My name is Joe and I am married to Sandy. We have four children: Heather, Wesley, Luke and Colton. Originally from Colorado, we live in Bryan, Texas. Faith, Family & Fun is Copyright 1987-2025 by Joe Southern

Friday, October 10

I've officially turned old

 There is a time in every guy’s life where he struggles to know when he has transitioned from boy into manhood.

There is no formal rite of passage. No one hands you a man card and welcomes you to the brotherhood. There are arbitrary dates assigning adulthood, but it’s not the same as becoming a man. That magic moment is different for each person.

In America, you become a provisional adult at 18 and a full adult at 21. But what defines becoming a man? Does it happen at a certain age? Is it when you leave home, get married, lose your virginity, grow facial hair, start your first real job, graduate from high school or college – when?

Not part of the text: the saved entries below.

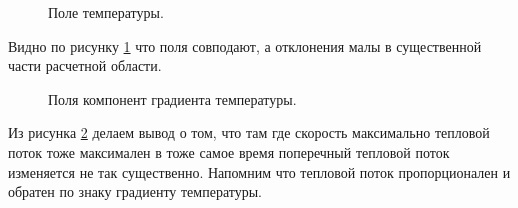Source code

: \begin{figure}[H]
    \centering
    \caption{Поле температуры.}
    \label{fig:05}
\end{figure}
Видно по рисунку \ref{fig:05} что поля совподают, а отклонения малы в существенной части расчетной области.
\begin{figure}[H]
    \centering
    \caption{Поля компонент градиента температуры.}
    \label{fig:06}
\end{figure}
Из рисунка \ref{fig:06} делаем вывод о том, что там где скорость максимально тепловой поток тоже максимален в тоже самое время поперечный тепловой поток изменяется не так существенно. Напомним что тепловой поток пропорционален и обратен по знаку градиенту температуры.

After a while you realize that you have become a man. (I assume women have similar struggles, but, as a guy, I can’t relate to that.) Part of that struggle is that even though you have physically become a grown man, mentally and emotionally you still have the same insecurities as a boy and still want affirmation in your decisions and permission to act. I think true, authentic manhood happens after you overcome those insecurities and act on your own.

For me, I look at 1987 as the year I truly became a man. I turned 21 the year before, but in the spring and summer of ’87 I graduated from college, moved away from home, got married (and as a result lost my virginity), and started my first real full-time job. That was a lot of milestones that all hit within a three-month period, and it was overwhelming.

Fast-forward to last Wednesday, and I embraced a new struggle of manhood. Aug. 6 was my 60th birthday. I’m now coming to terms with the idea of becoming old or elderly. Unlike the longing to become a man, guys my age try to stave off senior citizenship. No one wants to be old, but it sure beats the alternative.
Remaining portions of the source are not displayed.